Now, Mr Tsipras may win either way. Either the creditors retreat in the next few days, because European financial institutions are exposed and the IMF is looking at a giant hole in its books, thus enabling Syriza to proclaim victory. Or, much more likely, Greece defaults on its debts and reintroduces the drachma as its currency against a backdrop of grievance and anti-German feeling that will serve the Greek Left well for generations to come.
The Greek people certainly won’t be winners, or at least not in the short term. On Saturday they were jogging to their banks in preparation for a full-blown bank run, in the expectation that the government will have to introduce capital controls, restricting the flow of money out of the country. If it does not do this, then the banks will have to close their doors. On Tuesday, Greece will start defaulting on the first chunk of 9.7 billion euros it owes the IMF this year. And that is all before the expected referendum on Sunday, which is a vote on a deal that eurozone finance ministers are declaring void already. What a mess.
Leaving will not be easy, contrary to the predications of British Eurosceptics, or at least not straight away. The experience of previous major defaults and hasty reorganisations suggests that it is extremely difficult to hold down inflation. It is also unlikely that the high-taxing socialist Mr Tsipras will introduce the capitalist policies and reforms that will attract inward investment and grow the economy.
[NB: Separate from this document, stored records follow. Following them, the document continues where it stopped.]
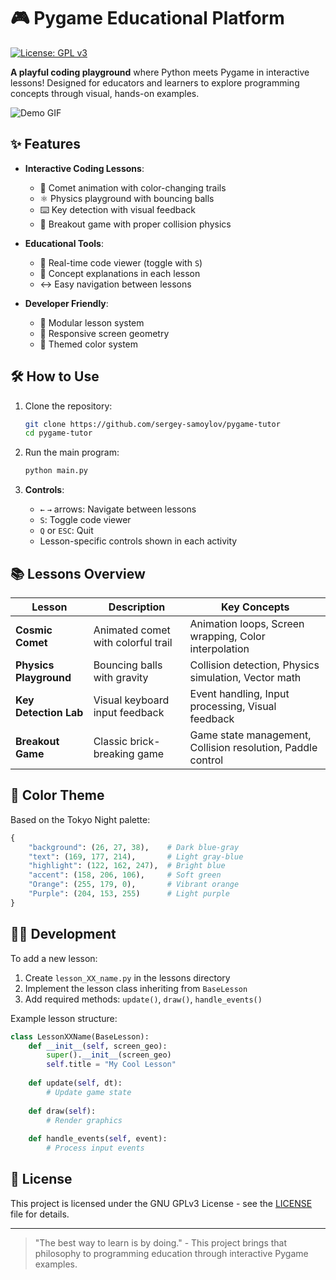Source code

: # 🎮 Pygame Educational Platform

[![License: GPL v3](https://img.shields.io/badge/License-GPLv3-blue.svg)](https://www.gnu.org/licenses/gpl-3.0)

**A playful coding playground** where Python meets Pygame in interactive
lessons! Designed for educators and learners to explore programming concepts
through visual, hands-on examples.

![Demo GIF](https://media.giphy.com/media/v1.Y2lkPTc5MGI3NjExcW9rZ3NqZ3Z5dWZ2b2V5dGJhY2V6Z2V6ZGVoYzB0ZzJ1Z3B5ZyZlcD12MV9pbnRlcm5hbF9naWZfYnlfaWQmY3Q9Zw/xT5LMHxhOfscxPfIfm/giphy.gif)

## ✨ Features

- **Interactive Coding Lessons**:
  - 🚀 Comet animation with color-changing trails
  - ⚛️ Physics playground with bouncing balls
  - ⌨️ Key detection with visual feedback
  - 🎯 Breakout game with proper collision physics

- **Educational Tools**:
  - 📜 Real-time code viewer (toggle with `S`)
  - 📝 Concept explanations in each lesson
  - ↔️ Easy navigation between lessons

- **Developer Friendly**:
  - 🧩 Modular lesson system
  - 📱 Responsive screen geometry
  - 🎨 Themed color system

## 🛠️ How to Use

1. Clone the repository:
   ```bash
   git clone https://github.com/sergey-samoylov/pygame-tutor
   cd pygame-tutor
   ```

2. Run the main program:
   ```bash
   python main.py
   ```

3. **Controls**:
   - `←` `→` arrows: Navigate between lessons
   - `S`: Toggle code viewer
   - `Q` or `ESC`: Quit
   - Lesson-specific controls shown in each activity

## 📚 Lessons Overview

| Lesson | Description | Key Concepts |
|--------|-------------|--------------|
| **Cosmic Comet** | Animated comet with colorful trail | Animation loops, Screen wrapping, Color interpolation |
| **Physics Playground** | Bouncing balls with gravity | Collision detection, Physics simulation, Vector math |
| **Key Detection Lab** | Visual keyboard input feedback | Event handling, Input processing, Visual feedback |
| **Breakout Game** | Classic brick-breaking game | Game state management, Collision resolution, Paddle control |

## 🎨 Color Theme

Based on the Tokyo Night palette:
```python
{
    "background": (26, 27, 38),    # Dark blue-gray
    "text": (169, 177, 214),       # Light gray-blue
    "highlight": (122, 162, 247),  # Bright blue
    "accent": (158, 206, 106),     # Soft green
    "Orange": (255, 179, 0),       # Vibrant orange
    "Purple": (204, 153, 255)      # Light purple
}
```

## 🧑‍💻 Development

To add a new lesson:
1. Create `lesson_XX_name.py` in the lessons directory
2. Implement the lesson class inheriting from `BaseLesson`
3. Add required methods: `update()`, `draw()`, `handle_events()`

Example lesson structure:
```python
class LessonXXName(BaseLesson):
    def __init__(self, screen_geo):
        super().__init__(screen_geo)
        self.title = "My Cool Lesson"
        
    def update(self, dt):
        # Update game state
        
    def draw(self):
        # Render graphics
        
    def handle_events(self, event):
        # Process input events
```

## 📜 License

This project is licensed under the GNU GPLv3 License - see the [LICENSE](LICENSE) file for details.

---

> "The best way to learn is by doing." - This project brings that philosophy to programming education through interactive Pygame examples.

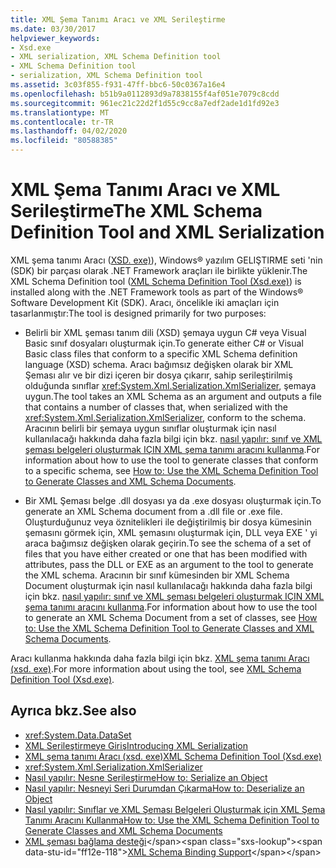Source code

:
 ```yaml
---
title: XML Şema Tanımı Aracı ve XML Serileştirme
ms.date: 03/30/2017
helpviewer_keywords:
- Xsd.exe
- XML serialization, XML Schema Definition tool
- XML Schema Definition tool
- serialization, XML Schema Definition tool
ms.assetid: 3c03f855-f931-47ff-bbc6-50c0367a16e4
ms.openlocfilehash: b51b9a0112893d9a7838155f4af051e7079c8cdd
ms.sourcegitcommit: 961ec21c22d2f1d55c9cc8a7edf2ade1d1fd92e3
ms.translationtype: MT
ms.contentlocale: tr-TR
ms.lasthandoff: 04/02/2020
ms.locfileid: "80588385"
---
```

# <a name="the-xml-schema-definition-tool-and-xml-serialization"></a><span data-ttu-id="ff12e-102">XML Şema Tanımı Aracı ve XML Serileştirme</span><span class="sxs-lookup"><span data-stu-id="ff12e-102">The XML Schema Definition Tool and XML Serialization</span></span>

<span data-ttu-id="ff12e-103">XML şema tanımı Aracı ([XSD. exe)](../../../docs/standard/serialization/xml-schema-definition-tool-xsd-exe.md)), Windows&reg; yazılım GELIŞTIRME seti 'nin (SDK) bir parçası olarak .NET Framework araçları ile birlikte yüklenir.</span><span class="sxs-lookup"><span data-stu-id="ff12e-103">The XML Schema Definition tool ([XML Schema Definition Tool (Xsd.exe)](../../../docs/standard/serialization/xml-schema-definition-tool-xsd-exe.md)) is installed along with the .NET Framework tools as part of the Windows&reg; Software Development Kit (SDK).</span></span> <span data-ttu-id="ff12e-104">Aracı, öncelikle iki amaçları için tasarlanmıştır:</span><span class="sxs-lookup"><span data-stu-id="ff12e-104">The tool is designed primarily for two purposes:</span></span>  
  
- <span data-ttu-id="ff12e-105">Belirli bir XML şeması tanım dili (XSD) şemaya uygun C# veya Visual Basic sınıf dosyaları oluşturmak için.</span><span class="sxs-lookup"><span data-stu-id="ff12e-105">To generate either C# or Visual Basic class files that conform to a specific XML Schema definition language (XSD) schema.</span></span> <span data-ttu-id="ff12e-106">Aracı bağımsız değişken olarak bir XML Şeması alır ve bir dizi içeren bir dosya çıkarır, sahip serileştirilmiş olduğunda sınıflar <xref:System.Xml.Serialization.XmlSerializer>, şemaya uygun.</span><span class="sxs-lookup"><span data-stu-id="ff12e-106">The tool takes an XML Schema as an argument and outputs a file that contains a number of classes that, when serialized with the <xref:System.Xml.Serialization.XmlSerializer>, conform to the schema.</span></span> <span data-ttu-id="ff12e-107">Aracının belirli bir şemaya uygun sınıflar oluşturmak için nasıl kullanılacağı hakkında daha fazla bilgi için bkz. [nasıl yapılır: sınıf ve XML şeması belgeleri oluşturmak IÇIN XML şema tanımı aracını kullanma](../../../docs/standard/serialization/xml-schema-def-tool-gen.md).</span><span class="sxs-lookup"><span data-stu-id="ff12e-107">For information about how to use the tool to generate classes that conform to a specific schema, see [How to: Use the XML Schema Definition Tool to Generate Classes and XML Schema Documents](../../../docs/standard/serialization/xml-schema-def-tool-gen.md).</span></span>  
  
- <span data-ttu-id="ff12e-108">Bir XML Şeması belge .dll dosyası ya da .exe dosyası oluşturmak için.</span><span class="sxs-lookup"><span data-stu-id="ff12e-108">To generate an XML Schema document from a .dll file or .exe file.</span></span> <span data-ttu-id="ff12e-109">Oluşturduğunuz veya öznitelikleri ile değiştirilmiş bir dosya kümesinin şemasını görmek için, XML şemasını oluşturmak için, DLL veya EXE ' yi araca bağımsız değişken olarak geçirin.</span><span class="sxs-lookup"><span data-stu-id="ff12e-109">To see the schema of a set of files that you have either created or one that has been modified with attributes, pass the DLL or EXE as an argument to the tool to generate the XML schema.</span></span> <span data-ttu-id="ff12e-110">Aracının bir sınıf kümesinden bir XML Schema Document oluşturmak için nasıl kullanılacağı hakkında daha fazla bilgi için bkz. [nasıl yapılır: sınıf ve XML şeması belgeleri oluşturmak IÇIN XML şema tanımı aracını kullanma](../../../docs/standard/serialization/xml-schema-def-tool-gen.md).</span><span class="sxs-lookup"><span data-stu-id="ff12e-110">For information about how to use the tool to generate an XML Schema Document from a set of classes, see [How to: Use the XML Schema Definition Tool to Generate Classes and XML Schema Documents](../../../docs/standard/serialization/xml-schema-def-tool-gen.md).</span></span>  
  
<span data-ttu-id="ff12e-111">Aracı kullanma hakkında daha fazla bilgi için bkz. [XML şema tanımı Aracı (xsd. exe)](../../../docs/standard/serialization/xml-schema-definition-tool-xsd-exe.md).</span><span class="sxs-lookup"><span data-stu-id="ff12e-111">For more information about using the tool, see [XML Schema Definition Tool (Xsd.exe)](../../../docs/standard/serialization/xml-schema-definition-tool-xsd-exe.md).</span></span>  
  
## <a name="see-also"></a><span data-ttu-id="ff12e-112">Ayrıca bkz.</span><span class="sxs-lookup"><span data-stu-id="ff12e-112">See also</span></span>

- <xref:System.Data.DataSet>
- [<span data-ttu-id="ff12e-113">XML Serileştirmeye Giriş</span><span class="sxs-lookup"><span data-stu-id="ff12e-113">Introducing XML Serialization</span></span>](../../../docs/standard/serialization/introducing-xml-serialization.md)
- [<span data-ttu-id="ff12e-114">XML şema tanımı Aracı (xsd. exe)</span><span class="sxs-lookup"><span data-stu-id="ff12e-114">XML Schema Definition Tool (Xsd.exe)</span></span>](../../../docs/standard/serialization/xml-schema-definition-tool-xsd-exe.md)
- <xref:System.Xml.Serialization.XmlSerializer>
- [<span data-ttu-id="ff12e-115">Nasıl yapılır: Nesne Serileştirme</span><span class="sxs-lookup"><span data-stu-id="ff12e-115">How to: Serialize an Object</span></span>](../../../docs/standard/serialization/how-to-serialize-an-object.md)
- [<span data-ttu-id="ff12e-116">Nasıl yapılır: Nesneyi Seri Durumdan Çıkarma</span><span class="sxs-lookup"><span data-stu-id="ff12e-116">How to: Deserialize an Object</span></span>](../../../docs/standard/serialization/how-to-deserialize-an-object.md)
- [<span data-ttu-id="ff12e-117">Nasıl yapılır: Sınıflar ve XML Şeması Belgeleri Oluşturmak için XML Şema Tanımı Aracını Kullanma</span><span class="sxs-lookup"><span data-stu-id="ff12e-117">How to: Use the XML Schema Definition Tool to Generate Classes and XML Schema Documents</span></span>](../../../docs/standard/serialization/xml-schema-def-tool-gen.md)
- <span data-ttu-id="ff12e-118">[XML şeması bağlama desteği](https://docs.microsoft.com/previous-versions/dotnet/netframework-4.0/sh1e66zd(v=vs.100))</span><span class="sxs-lookup"><span data-stu-id="ff12e-118">[XML Schema Binding Support](https://docs.microsoft.com/previous-versions/dotnet/netframework-4.0/sh1e66zd(v=vs.100))</span></span>

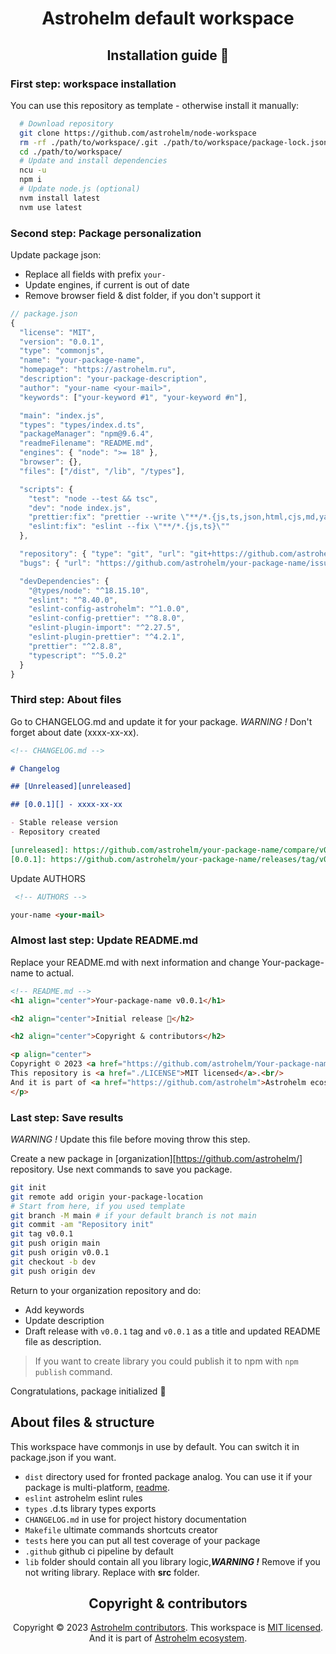 <h1 align="center">Astrohelm default workspace</h1>

<h2 align="center">Installation guide 🚀</h2>

### First step: workspace installation

You can use this repository as template - otherwise install it manually:

```bash
  # Download repository
  git clone https://github.com/astrohelm/node-workspace
  rm -rf ./path/to/workspace/.git ./path/to/workspace/package-lock.json
  cd ./path/to/workspace/
  # Update and install dependencies
  ncu -u
  npm i
  # Update node.js (optional)
  nvm install latest
  nvm use latest
```

### Second step: Package personalization

Update package json:

- Replace all fields with prefix <code>your-</code>
- Update engines, if current is out of date
- Remove browser field & dist folder, if you don't support it

```js
// package.json
{
  "license": "MIT",
  "version": "0.0.1",
  "type": "commonjs",
  "name": "your-package-name",
  "homepage": "https://astrohelm.ru",
  "description": "your-package-description",
  "author": "your-name <your-mail>",
  "keywords": ["your-keyword #1", "your-keyword #n"],

  "main": "index.js",
  "types": "types/index.d.ts",
  "packageManager": "npm@9.6.4",
  "readmeFilename": "README.md",
  "engines": { "node": ">= 18" },
  "browser": {},
  "files": ["/dist", "/lib", "/types"],

  "scripts": {
    "test": "node --test && tsc",
    "dev": "node index.js",
    "prettier:fix": "prettier --write \"**/*.{js,ts,json,html,cjs,md,yaml}\"",
    "eslint:fix": "eslint --fix \"**/*.{js,ts}\""
  },

  "repository": { "type": "git", "url": "git+https://github.com/astrohelm/your-package-name.git" },
  "bugs": { "url": "https://github.com/astrohelm/your-package-name/issues", "email": "your-mail" },

  "devDependencies": {
    "@types/node": "^18.15.10",
    "eslint": "^8.40.0",
    "eslint-config-astrohelm": "^1.0.0",
    "eslint-config-prettier": "^8.8.0",
    "eslint-plugin-import": "^2.27.5",
    "eslint-plugin-prettier": "^4.2.1",
    "prettier": "^2.8.8",
    "typescript": "^5.0.2"
  }
}
```

### Third step: About files

Go to CHANGELOG.md and update it for your package. _WARNING !_ Don't forget about date (xxxx-xx-xx).

```md
<!-- CHANGELOG.md -->

# Changelog

## [Unreleased][unreleased]

## [0.0.1][] - xxxx-xx-xx

- Stable release version
- Repository created

[unreleased]: https://github.com/astrohelm/your-package-name/compare/v0.0.1...HEAD
[0.0.1]: https://github.com/astrohelm/your-package-name/releases/tag/v0.0.1
```

Update AUTHORS

```md
 <!-- AUTHORS -->

your-name <your-mail>
```

### Almost last step: Update README.md

Replace your README.md with next information and change Your-package-name to actual.

```md
<!-- README.md -->
<h1 align="center">Your-package-name v0.0.1</h1>

<h2 align="center">Initial release 🚀</h2>

<h2 align="center">Copyright & contributors</h2>

<p align="center">
Copyright © 2023 <a href="https://github.com/astrohelm/Your-package-name/graphs/contributors">Astrohelm contributors</a>.
This repository is <a href="./LICENSE">MIT licensed</a>.<br/>
And it is part of <a href="https://github.com/astrohelm">Astrohelm ecosystem</a>.
</p>
```

### Last step: Save results

_WARNING !_ Update this file before moving throw this step.

Create a new package in [organization][https://github.com/astrohelm/] repository. Use next commands
to save you package.

```bash
git init
git remote add origin your-package-location
# Start from here, if you used template
git branch -M main # if your default branch is not main
git commit -am "Repository init"
git tag v0.0.1
git push origin main
git push origin v0.0.1
git checkout -b dev
git push origin dev
```

Return to your organization repository and do:

- Add keywords
- Update description
- Draft release with `v0.0.1` tag and `v0.0.1` as a title and updated README file as description.

> If you want to create library you could publish it to npm with `npm publish` command.

Congratulations, package initialized 🚀

## About files & structure

This workspace have commonjs in use by default. You can switch it in package.json if you want.

- `dist` directory used for fronted package analog. You can use it if your package is
  multi-platform, [readme](./dist/README.md).
- `eslint` astrohelm eslint rules
- `types` .d.ts library types exports
- `CHANGELOG.md` in use for project history documentation
- `Makefile` ultimate commands shortcuts creator
- `tests` here you can put all test coverage of your package
- `.github` github ci pipeline by default
- `lib` folder should contain all you library logic,**_WARNING !_** Remove if you not writing
  library. Replace with **src** folder.

<h2 align="center">Copyright & contributors</h2>

<p align="center">
Copyright © 2023 <a href="https://github.com/astrohelm/node-workspace/graphs/contributors">Astrohelm contributors</a>.
This workspace is <a href="./LICENSE">MIT licensed</a>.<br/>
And it is part of <a href="https://github.com/astrohelm">Astrohelm ecosystem</a>.
</p>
At this late hour, in the final act of the Greek drama, enter David Cameron, like a man who arrives at a pub when the other customers and staff are administering the kiss of life to a regular who has collapsed on the floor next to the bar after consuming way too much ouzo.
Mr Cameron clears his throat and asks if someone wouldn’t mind awfully getting him and his British friends a pint. There is silence, until someone points out that they have their hands full at the moment.
In a similarly fraught atmosphere, Mr Cameron was given a few minutes to read out his proposals for reform to EU leaders last week as they grappled with Greece and the migrant crisis in the Mediterranean. His demands – on benefits and the promise of a post-dated cheque guaranteeing who knows what from the other countries after the referendum – are pathetically small.
There remains one fascinating other possibility, however, which may get the escapologist Mr Cameron off the hook in that style of his to which we have all become so accustomed. If Greece does leave and the effects are explosive, then it might – just might – finally persuade the Euro elite that their approach is bust, and that what is needed instead is a way for Europeans to trade and be friends without the architecture of an integrationist, incompetent, failed super-state.